Climate Change Is Burying Archaeological Sites Under Tons of Sand

The Nizari garrison at Gird Castle resisted the Mongol horde of Hulagu Khan for 17 years before surrendering in December 1270. The fortress rose 300 meters above the surrounding plains of present-day eastern Iran, with three rings of fortifications enclosing its base. But dwindling supplies and an outbreak of cholera forced the defenders to abandon their posts after one of the longest sieges in medieval history.

Eight hundred years later, the remaining fortifications at Gird Castle face the onslaught of a new invader: sand. For the past three months, Bijan Rouhani, an archaeologist at the University of Oxford, has been monitoring about 700 sites in Iran’s Sistan region using satellite imagery. His comparison of US intelligence photos taken in 1977 and Google Earth’s most recent images of the area shows the advance of vast dunes that now almost bury the fortress at Gird.

This summer, drought has revealed a number of previously hidden archaeological sites as low water levels have allowed archaeologists to access historic ruins in Spain, Iraq, and China. But just as climate change giveth, so it taketh away: Rising heat is damaging some ancient sites and spurring desertification that is burying others, Gird Castle among them. It is a growing problem with few proven solutions.

“We can see many other sites from the Bronze Age to the Islamic periods in the area, as well as ancient rivers and canals,” says Rouhani. “Most of these sites are now buried under sand and impacted by the 120-day sand wind every year.”

The ancient city of Zahedan Kohneh has suffered the same fate as Gird Castle. It was Sistan’s capital when Gird fell to the Mongols and was once one of the largest cities in Iran—today it is draped in a growing garment of sand. Archaeologists monitoring sites in other regions, countries, and continents report similar stories. Ahmed Mutasim Abdalla Mahmoud, a researcher specializing in sand movement at the University of Nottingham, says sand poses the biggest threat to Sudan’s Nubian pyramids, built around 4,500 years ago. He warns that the 200 pyramids at El Kurru, Jebel Barkal, and Meroe on the Nile River could soon disappear beneath sand.

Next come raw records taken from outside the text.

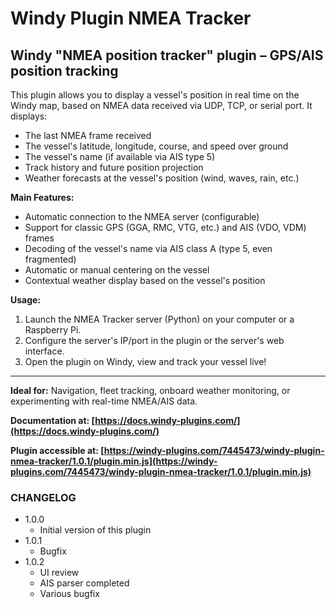# Windy Plugin NMEA Tracker

## Windy "NMEA position tracker" plugin – GPS/AIS position tracking

This plugin allows you to display a vessel's position in real time on the Windy map, based on NMEA data received via UDP, TCP, or serial port. It displays:

- The last NMEA frame received
- The vessel's latitude, longitude, course, and speed over ground
- The vessel's name (if available via AIS type 5)
- Track history and future position projection
- Weather forecasts at the vessel's position (wind, waves, rain, etc.)

**Main Features:**

- Automatic connection to the NMEA server (configurable)
- Support for classic GPS (GGA, RMC, VTG, etc.) and AIS (VDO, VDM) frames
- Decoding of the vessel's name via AIS class A (type 5, even fragmented)
- Automatic or manual centering on the vessel
- Contextual weather display based on the vessel's position

**Usage:**

1. Launch the NMEA Tracker server (Python) on your computer or a Raspberry Pi.
2. Configure the server's IP/port in the plugin or the server's web interface.
3. Open the plugin on Windy, view and track your vessel live!

---

**Ideal for:**
Navigation, fleet tracking, onboard weather monitoring, or experimenting with real-time NMEA/AIS data.

**Documentation at: [https://docs.windy-plugins.com/](https://docs.windy-plugins.com/)**

**Plugin accessible at: [https://windy-plugins.com/7445473/windy-plugin-nmea-tracker/1.0.1/plugin.min.js](https://windy-plugins.com/7445473/windy-plugin-nmea-tracker/1.0.1/plugin.min.js)**

### CHANGELOG

- 1.0.0
  - Initial version of this plugin
- 1.0.1
  - Bugfix
- 1.0.2
  - UI review
  - AIS parser completed
  - Various bugfix
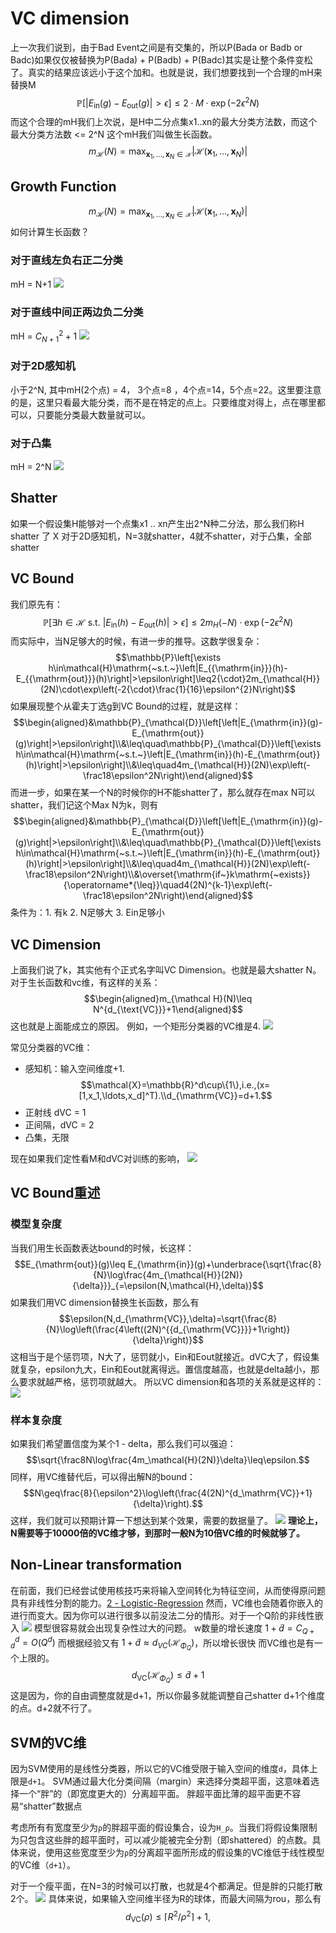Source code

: # VC dimension
上一次我们说到，由于Bad Event之间是有交集的，所以P(Bada or Badb or Badc)如果仅仅被替换为P(Bada) + P(Badb) + P(Badc)其实是让整个条件变松了。真实的结果应该远小于这个加和。也就是说，我们想要找到一个合理的mH来替换M
$$\mathbb{P}\left[\left|E_{\mathrm{in}}(g)-E_{\mathrm{out}}(g)\right|>\epsilon\right]\leq2\cdot M\cdot\exp\left(-2\epsilon^2N\right)$$
而这个合理的mH我们上次说，是H中二分点集x1..xn的最大分类方法数，而这个最大分类方法数 <= 2\^N
这个mH我们叫做生长函数。
$$m_{\mathcal{H}}(N)=\max_{\boldsymbol{x}_1,...,\boldsymbol{x}_N\in\mathcal{X}}\lvert\mathcal{H}(\boldsymbol{x}_1,...,\boldsymbol{x}_N)\rvert $$
## Growth Function
$$m_{\mathcal{H}}(N)=\max_{\boldsymbol{x}_1,...,\boldsymbol{x}_N\in\mathcal{X}}\lvert\mathcal{H}(\boldsymbol{x}_1,...,\boldsymbol{x}_N)\rvert $$
如何计算生长函数？

### 对于直线左负右正二分类
mH = N+1
![](assets/Pasted%20image%2020241125043235.webp)
### 对于直线中间正两边负二分类
mH = $C_{N+1}^{2} + 1$
![](assets/Pasted%20image%2020241125043230.webp)

### 对于2D感知机
小于2\^N, 其中mH(2个点) = 4， 3个点=8 ，4个点=14，5个点=22。这里要注意的是，这里只看最大能分类，而不是在特定的点上。只要维度对得上，点在哪里都可以，只要能分类最大数量就可以。

### 对于凸集
mH = 2\^N
![](assets/Pasted%20image%2020241125043524.webp)
## Shatter
如果一个假设集H能够对一个点集x1 .. xn产生出2\^N种二分法，那么我们称H shatter 了 X
对于2D感知机，N=3就shatter，4就不shatter，对于凸集，全部shatter

## VC Bound
我们原先有：
$$\mathbb{P}\left[\exists h\in\mathcal{H}\mathrm{~s.t.~}\left|E_{\mathrm{in}}(h)-E_{\mathrm{out}}(h)\right|>\epsilon\right]\leq2 m_H(-N)\cdot\exp\left(-2 \epsilon^2N\right)$$
而实际中，当N足够大的时候，有进一步的推导。这数学很复杂：
$$\mathbb{P}\left[\exists h\in\mathcal{H}\mathrm{~s.t.~}\left|E_{{\mathrm{in}}}(h)-E_{{\mathrm{out}}}(h)\right|>\epsilon\right]\leq2{\cdot}2m_{\mathcal{H}}(2N)\cdot\exp\left(-2{\cdot}\frac{1}{16}\epsilon^{2}N\right)$$
如果展现整个从霍夫丁选g到VC Bound的过程，就是这样：
$$\begin{aligned}&\mathbb{P}_{\mathcal{D}}\left[\left|E_{\mathrm{in}}(g)-E_{\mathrm{out}}(g)\right|>\epsilon\right]\\&\leq\quad\mathbb{P}_{\mathcal{D}}\left[\exists h\in\mathcal{H}\mathrm{~s.t.~}\left|E_{\mathrm{in}}(h)-E_{\mathrm{out}}(h)\right|>\epsilon\right]\\&\leq\quad4m_{\mathcal{H}}(2N)\exp\left(-\frac18\epsilon^2N\right)\end{aligned}$$
而进一步，如果在某一个N的时候你的H不能shatter了，那么就存在max N可以shatter，我们记这个Max N为k，则有
$$\begin{aligned}&\mathbb{P}_{\mathcal{D}}\left[\left|E_{\mathrm{in}}(g)-E_{\mathrm{out}}(g)\right|>\epsilon\right]\\&\leq\quad\mathbb{P}_{\mathcal{D}}\left[\exists h\in\mathcal{H}\mathrm{~s.t.~}\left|E_{\mathrm{in}}(h)-E_{\mathrm{out}}(h)\right|>\epsilon\right]\\&\leq\quad4m_{\mathcal{H}}(2N)\exp\left(-\frac18\epsilon^2N\right)\\&\overset{\mathrm{if~}k\mathrm{~exists}}{\operatorname*{\leq}}\quad4(2N)^{k-1}\exp\left(-\frac18\epsilon^2N\right)\end{aligned}$$
条件为：1. 有k 2. N足够大 3. Ein足够小
## VC Dimension
上面我们说了k，其实他有个正式名字叫VC Dimension。也就是最大shatter N。对于生长函数和vc维，有这样的关系：
$$\begin{aligned}m_{\mathcal H}(N)\leq N^{d_{\text{VC}}}+1\end{aligned}$$
这也就是上面能成立的原因。
例如，一个矩形分类器的VC维是4.
![](assets/Pasted%20image%2020241125045436.webp)

常见分类器的VC维：
- 感知机：输入空间维度+1. 
$$\mathcal{X}=\mathbb{R}^d\cup\{1\},i.e.,(x=[1,x_1,\ldots,x_d]^T).\\d_{\mathrm{VC}}=d+1.$$
- 正射线 dVC = 1
- 正间隔，dVC = 2
- 凸集，无限

现在如果我们定性看M和dVC对训练的影响，
![](assets/Pasted%20image%2020241125045703.webp)
## VC Bound重述
### 模型复杂度
当我们用生长函数表达bound的时候，长这样：
$$E_{\mathrm{out}}(g)\leq E_{\mathrm{in}}(g)+\underbrace{\sqrt{\frac{8}{N}\log\frac{4m_{\mathcal{H}}(2N)}{\delta}}}_{=\epsilon(N,\mathcal{H},\delta)}$$
如果我们用VC dimension替换生长函数，那么有
$$\epsilon(N,d_{\mathrm{VC}},\delta)=\sqrt{\frac{8}{N}\log\left(\frac{4\left((2N)^{{d_{\mathrm{VC}}}}+1\right)}{\delta}\right)}$$
这相当于是个惩罚项，N大了，惩罚就小，Ein和Eout就接近。dVC大了，假设集就复杂，epsilon九大，Ein和Eout就离得远。置信度越高，也就是delta越小，那么要求就越严格，惩罚项就越大。
所以VC dimension和各项的关系就是这样的：
![](assets/Pasted%20image%2020241125050257.webp)
### 样本复杂度
如果我们希望置信度为某个1 - delta，那么我们可以强迫：
$$\sqrt{\frac8N\log\frac{4m_\mathcal{H}(2N)}\delta}\leq\epsilon.$$
同样，用VC维替代后，可以得出解N的bound：
$$N\geq\frac{8}{\epsilon^2}\log\left(\frac{4(2N)^{d_\mathrm{VC}}+1}{\delta}\right).$$
这样，我们就可以预期计算一下想达到某个效果，需要的数据量了。
![](assets/Pasted%20image%2020241125050628.webp)
**理论上，N需要等于10000倍的VC维才够，到那时一般N为10倍VC维的时候就够了。**

## Non-Linear transformation
在前面，我们已经尝试使用核技巧来将输入空间转化为特征空间，从而使得原问题具有非线性分割的能力。[2 - Logistic-Regression](2%20-%20Logistic-Regression.md)
然而，VC维也会随着你嵌入的进行而变大。因为你可以进行很多以前没法二分的情形。对于一个Q阶的非线性嵌入
![](assets/Pasted%20image%2020241125052002.webp)
模型很容易就会出现复杂性过大的问题。
w数量的增长速度  $1+\tilde{d} = C_{Q+d}^d = O(Q^d)$ 
而根据经验又有 $1 + \tilde{d} \approx d_{VC}(\mathcal{H}_{\Phi_Q})$，所以增长很快
而VC维也是有一个上限的。$$d_{\mathrm{VC}}(\mathcal{H}_{\Phi_Q})\leq\tilde{d}+1$$
这是因为，你的自由调整度就是d+1，所以你最多就能调整自己shatter d+1个维度的点。d+2就不行了。

## SVM的VC维

因为SVM使用的是线性分类器，所以它的VC维受限于输入空间的维度`d`，具体上限是`d+1`。
SVM通过最大化分类间隔（margin）来选择分类超平面，这意味着选择一个“胖”的（即宽度更大的）分离超平面。
胖超平面比薄的超平面更不容易“shatter”数据点

考虑所有有宽度至少为`ρ`的胖超平面的假设集合，设为`H_ρ`。当我们将假设集限制为只包含这些胖的超平面时，可以减少能被完全分割（即shattered）的点数。具体来说，使用这些宽度至少为`ρ`的分离超平面所形成的假设集的VC维低于线性模型的VC维（`d+1`）。

对于一个瘦平面，在N=3的时候可以打散，也就是4个都满足。但是胖的只能打散2个。
![](assets/Pasted%20image%2020241125053900.webp)
具体来说，如果输入空间维半径为R的球体，而最大间隔为rou，那么有
$$d_{\mathrm{VC}}(\rho)\leq\left\lceil R^2/\rho^2\right\rceil+1,$$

“The threat has been exacerbated by climate change, which has made the land more arid and sandstorms more frequent,” he writes on the Conversation. “Moving sands can engulf entire houses in rural Sudan, and cover fields, irrigation canals, and riverbanks.”

Mahmoud and other archaeologists concede that people in these areas have struggled with encroaching sand dunes for millennia. But climate scientists leave no doubt that human activity is increasing the speed of desertification. Some forecast that at the current rate, emissions will lead the Middle East and North Africa region to heat by 4 degrees Celsius within the next 30 years. These rising temperatures cause drought, and drought transforms land into desert. Over two-thirds of Iran’s land mass now shows “high” or “very high” susceptibility to desertification.